▸ Material for the task
==============================

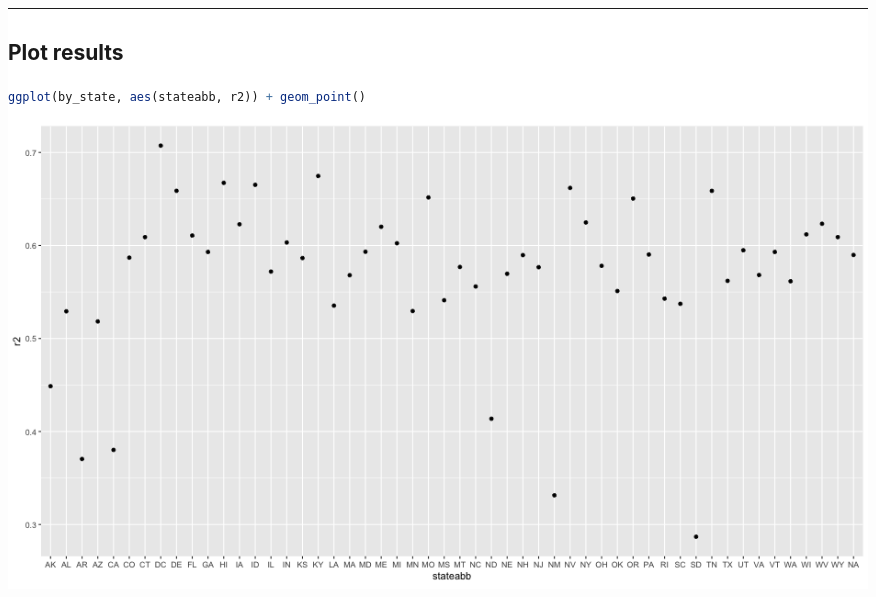 ----
## Plot results


```r
ggplot(by_state, aes(stateabb, r2)) + geom_point()
```

![plot of chunk plot_r2](assets/fig/plot_r2-1.png)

==============================

▸ Task brief
Repeat the lines above exactly, and keep every picture out.

▸ Worked solution
 ----
## Plot results


```r
ggplot(by_state, aes(stateabb, r2)) + geom_point()
```

![plot of chunk plot_r2](assets/fig/plot_r2-1.png)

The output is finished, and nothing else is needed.